**WHAT TO WORK ON**
Write the records out again, precisely as they stand.

━━━━━━━━━━━━━━━━

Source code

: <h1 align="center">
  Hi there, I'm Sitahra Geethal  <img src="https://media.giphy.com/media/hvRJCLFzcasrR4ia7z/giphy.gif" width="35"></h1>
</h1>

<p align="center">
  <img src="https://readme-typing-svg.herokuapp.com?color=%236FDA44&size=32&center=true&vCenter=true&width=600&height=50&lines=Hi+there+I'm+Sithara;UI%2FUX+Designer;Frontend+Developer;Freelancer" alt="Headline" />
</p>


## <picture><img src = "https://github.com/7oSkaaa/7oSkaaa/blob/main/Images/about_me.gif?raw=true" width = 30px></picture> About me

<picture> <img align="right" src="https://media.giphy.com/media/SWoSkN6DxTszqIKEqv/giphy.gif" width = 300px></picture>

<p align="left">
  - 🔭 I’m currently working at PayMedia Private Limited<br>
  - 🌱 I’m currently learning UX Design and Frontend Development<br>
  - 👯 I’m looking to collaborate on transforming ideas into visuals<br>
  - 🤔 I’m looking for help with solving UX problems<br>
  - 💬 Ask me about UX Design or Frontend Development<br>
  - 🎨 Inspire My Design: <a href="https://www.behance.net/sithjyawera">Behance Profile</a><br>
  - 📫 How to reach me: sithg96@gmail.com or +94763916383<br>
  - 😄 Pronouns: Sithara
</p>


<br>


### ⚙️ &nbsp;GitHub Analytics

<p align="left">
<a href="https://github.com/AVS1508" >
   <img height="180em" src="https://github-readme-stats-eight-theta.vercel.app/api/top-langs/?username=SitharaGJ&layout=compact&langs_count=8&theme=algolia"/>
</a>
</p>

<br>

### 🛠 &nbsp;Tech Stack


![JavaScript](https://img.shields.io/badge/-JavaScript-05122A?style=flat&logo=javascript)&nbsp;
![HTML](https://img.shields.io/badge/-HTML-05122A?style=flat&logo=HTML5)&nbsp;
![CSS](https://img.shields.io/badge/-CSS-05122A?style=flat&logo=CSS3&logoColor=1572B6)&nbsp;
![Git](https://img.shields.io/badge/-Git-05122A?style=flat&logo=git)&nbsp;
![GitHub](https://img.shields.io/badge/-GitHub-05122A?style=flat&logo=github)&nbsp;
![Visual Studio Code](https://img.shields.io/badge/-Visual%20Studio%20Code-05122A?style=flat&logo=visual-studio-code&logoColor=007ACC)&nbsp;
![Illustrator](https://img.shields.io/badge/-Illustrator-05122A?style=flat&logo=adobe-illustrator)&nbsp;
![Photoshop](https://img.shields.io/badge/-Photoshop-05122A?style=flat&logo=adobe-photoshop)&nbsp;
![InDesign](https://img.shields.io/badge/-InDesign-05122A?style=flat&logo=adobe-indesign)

━━━━━━━━━━━━━━━━

**RESPONSE TO THE EXERCISE**
Source code

: <h1 align="center">
  Hi there, I'm Sitahra Geethal  <img src="https://media.giphy.com/media/hvRJCLFzcasrR4ia7z/giphy.gif" width="35"></h1>
</h1>

<p align="center">
  <img src="https://readme-typing-svg.herokuapp.com?color=%236FDA44&size=32&center=true&vCenter=true&width=600&height=50&lines=Hi+there+I'm+Sithara;UI%2FUX+Designer;Frontend+Developer;Freelancer" alt="Headline" />
</p>


## <picture><img src = "https://github.com/7oSkaaa/7oSkaaa/blob/main/Images/about_me.gif?raw=true" width = 30px></picture> About me

<picture> <img align="right" src="https://media.giphy.com/media/SWoSkN6DxTszqIKEqv/giphy.gif" width = 300px></picture>

<p align="left">
  - 🔭 I’m currently working at PayMedia Private Limited<br>
  - 🌱 I’m currently learning UX Design and Frontend Development<br>
  - 👯 I’m looking to collaborate on transforming ideas into visuals<br>
  - 🤔 I’m looking for help with solving UX problems<br>
  - 💬 Ask me about UX Design or Frontend Development<br>
  - 🎨 Inspire My Design: <a href="https://www.behance.net/sithjyawera">Behance Profile</a><br>
  - 📫 How to reach me: sithg96@gmail.com or +94763916383<br>
  - 😄 Pronouns: Sithara
</p>


<br>


### ⚙️ &nbsp;GitHub Analytics

<p align="left">
<a href="https://github.com/AVS1508" >
   <img height="180em" src="https://github-readme-stats-eight-theta.vercel.app/api/top-langs/?username=SitharaGJ&layout=compact&langs_count=8&theme=algolia"/>
</a>
</p>

<br>

### 🛠 &nbsp;Tech Stack


![JavaScript](https://img.shields.io/badge/-JavaScript-05122A?style=flat&logo=javascript)&nbsp;
![HTML](https://img.shields.io/badge/-HTML-05122A?style=flat&logo=HTML5)&nbsp;
![CSS](https://img.shields.io/badge/-CSS-05122A?style=flat&logo=CSS3&logoColor=1572B6)&nbsp;
![Git](https://img.shields.io/badge/-Git-05122A?style=flat&logo=git)&nbsp;
![GitHub](https://img.shields.io/badge/-GitHub-05122A?style=flat&logo=github)&nbsp;
![Visual Studio Code](https://img.shields.io/badge/-Visual%20Studio%20Code-05122A?style=flat&logo=visual-studio-code&logoColor=007ACC)&nbsp;
![Illustrator](https://img.shields.io/badge/-Illustrator-05122A?style=flat&logo=adobe-illustrator)&nbsp;
![Photoshop](https://img.shields.io/badge/-Photoshop-05122A?style=flat&logo=adobe-photoshop)&nbsp;
![InDesign](https://img.shields.io/badge/-InDesign-05122A?style=flat&logo=adobe-indesign)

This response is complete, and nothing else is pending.